◆ **Data to examine**:
'''
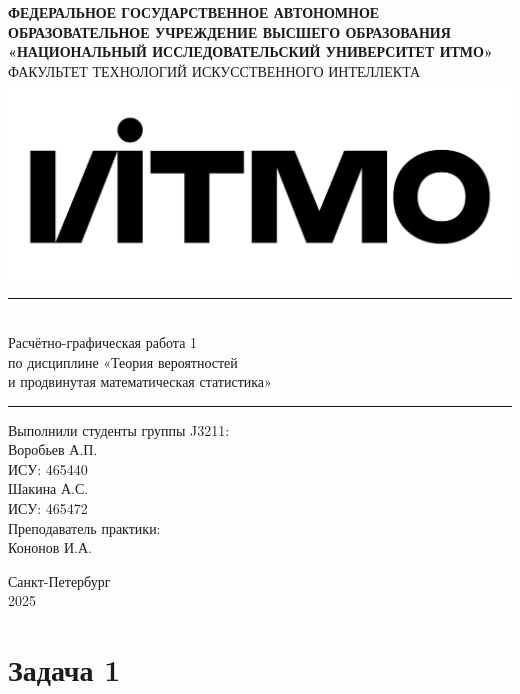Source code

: \documentclass[a4paper,14pt]{extarticle}
\begin{document}
    \thispagestyle{empty}
    \begin{center}
    {\Large\textbf{ФЕДЕРАЛЬНОЕ ГОСУДАРСТВЕННОЕ АВТОНОМНОЕ ОБРАЗОВАТЕЛЬНОЕ УЧРЕЖДЕНИЕ ВЫСШЕГО ОБРАЗОВАНИЯ}}
        \\
        {\Large\textbf{«НАЦИОНАЛЬНЫЙ ИССЛЕДОВАТЕЛЬСКИЙ УНИВЕРСИТЕТ ИТМО»}}\\[5mm]
        {\large ФАКУЛЬТЕТ ТЕХНОЛОГИЙ ИСКУССТВЕННОГО ИНТЕЛЛЕКТА}\\[5mm]
        \includegraphics[scale=0.14]{logo.png}\\[10mm]
        \rule{\textwidth}{0.4mm}\\[3mm]
        {\Large Расчётно-графическая работа \textnumero{} 1 }\\[3mm]
        {\Large по дисциплине «Теория вероятностей }\\[3mm]
        {\Large и продвинутая математическая статистика» }\\[3mm]
        \rule{\textwidth}{0.4mm}
    \end{center}
    \vfill
    \begin{flushright}
        \large Выполнили студенты группы J3211: \\
        Воробьев А.П. \\
        ИСУ: 465440 \\
        Шакина А.С. \\
        ИСУ: 465472 \\
        Преподаватель практики: \\
        Кононов И.А.
    \end{flushright}
    \vfill
    \begin{center}
        \large Санкт-Петербург \\
        \large 2025
    \end{center}
    \newpage


    
    
    \section*{Задача 1}
        
\end{document}
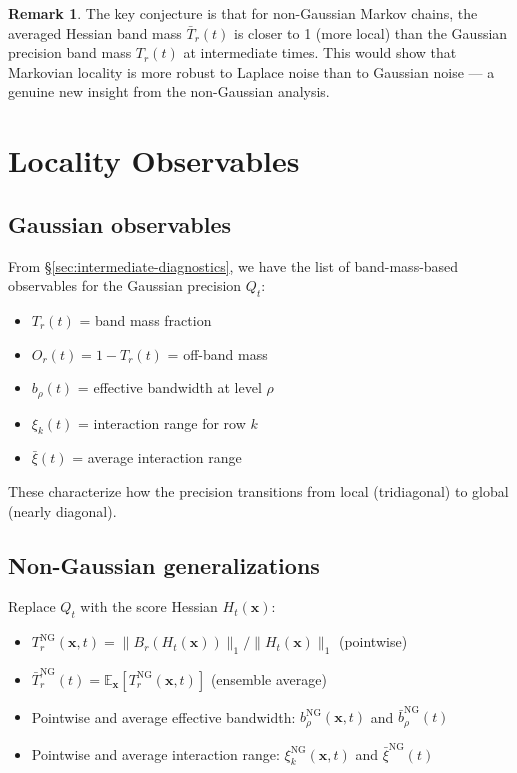 \documentclass[11pt,a4paper]{article}
\theoremstyle{plain}
\theoremstyle{definition}
\newtheorem{remark}[theorem]{Remark}
\newcommand{\Prec}{Q}
\newcommand{\vct}[1]{\mathbf{#1}}
\begin{document}
\begin{remark}
The key conjecture is that for non-Gaussian Markov chains, the averaged Hessian band mass $\bar{T}_r(t)$ is closer to 1 (more local) than the Gaussian precision band mass $T_r(t)$ at intermediate times. This would show that Markovian locality is more robust to Laplace noise than to Gaussian noise — a genuine new insight from the non-Gaussian analysis.
\end{remark}

\section{Locality Observables}
\label{sec:observables}

\subsection{Gaussian observables}
\label{sec:gauss-obs}

From \S\ref{sec:intermediate-diagnostics}, we have the list of band-mass-based observables for the Gaussian precision $\Prec_t$:

\begin{itemize}
\item $T_r(t)$ = band mass fraction
\item $O_r(t) = 1 - T_r(t)$ = off-band mass
\item $b_\rho(t)$ = effective bandwidth at level $\rho$
\item $\xi_k(t)$ = interaction range for row $k$
\item $\bar{\xi}(t)$ = average interaction range
\end{itemize}

These characterize how the precision transitions from local (tridiagonal) to global (nearly diagonal).

\subsection{Non-Gaussian generalizations}
\label{sec:non-gauss-obs}

Replace $\Prec_t$ with the score Hessian $H_t(\vct{x})$:

\begin{itemize}
\item $T_r^{\text{NG}}(\vct{x}, t) = \|B_r(H_t(\vct{x}))\|_1 / \|H_t(\vct{x})\|_1$ (pointwise)
\item $\bar{T}_r^{\text{NG}}(t) = \mathbb{E}_{\vct{x}}[T_r^{\text{NG}}(\vct{x}, t)]$ (ensemble average)
\item Pointwise and average effective bandwidth: $b_\rho^{\text{NG}}(\vct{x}, t)$ and $\bar{b}_\rho^{\text{NG}}(t)$
\item Pointwise and average interaction range: $\xi_k^{\text{NG}}(\vct{x}, t)$ and $\bar{\xi}^{\text{NG}}(t)$
\end{itemize}
\end{document}
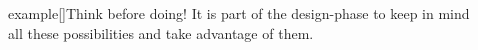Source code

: \begin{frame}
    \begin{columns}[c]
        \begin{column}{0.08\textwidth}
        \end{column}
        \begin{column}{0.4\textwidth}
            \begin{varblock}{example}[\textwidth]{Think before doing!}
                It is part of the design-phase to keep in mind all these possibilities and take advantage of them.
            \end{varblock}
        \end{column}
        \begin{column}{0.52\textwidth}
        \end{column}
    \end{columns}
\end{frame}
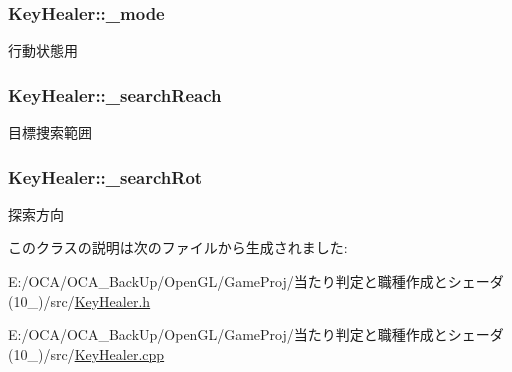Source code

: \hypertarget{class_key_healer_adc6356b370bcde5739011c381d125503}{
\subsubsection[{\-\_\-mode}]{ Key\-Healer\-::\-\_\-mode\hspace{0.3cm}{\ttfamily [protected]}}}\label{class_key_healer_adc6356b370bcde5739011c381d125503}


行動状態用 

\hypertarget{class_key_healer_a3160dc53c3204308a587966fac89a0f8}{
\subsubsection[{\-\_\-search\-Reach}]{ Key\-Healer\-::\-\_\-search\-Reach\hspace{0.3cm}{\ttfamily [protected]}}}\label{class_key_healer_a3160dc53c3204308a587966fac89a0f8}


目標捜索範囲 

\hypertarget{class_key_healer_af54b304d55b65e52fb65301d4e2ea1d7}{
\subsubsection[{\-\_\-search\-Rot}]{ Key\-Healer\-::\-\_\-search\-Rot\hspace{0.3cm}{\ttfamily [protected]}}}\label{class_key_healer_af54b304d55b65e52fb65301d4e2ea1d7}


探索方向 



このクラスの説明は次のファイルから生成されました\-:\begin{DoxyCompactItemize}
\item 
E\-:/\-O\-C\-A/\-O\-C\-A\-\_\-\-Back\-Up/\-Open\-G\-L/\-Game\-Proj/当たり判定と職種作成とシェーダ(10\-\_)/src/\hyperlink{_key_healer_8h}{Key\-Healer.\-h}\item 
E\-:/\-O\-C\-A/\-O\-C\-A\-\_\-\-Back\-Up/\-Open\-G\-L/\-Game\-Proj/当たり判定と職種作成とシェーダ(10\-\_)/src/\hyperlink{_key_healer_8cpp}{Key\-Healer.\-cpp}\end{DoxyCompactItemize}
'''
Pull every line containing "remark" out of the entries.

◆ **Solution to the problem**:
\newtheorem{remark}[theorem]{Remark}
\begin{remark}
\end{remark}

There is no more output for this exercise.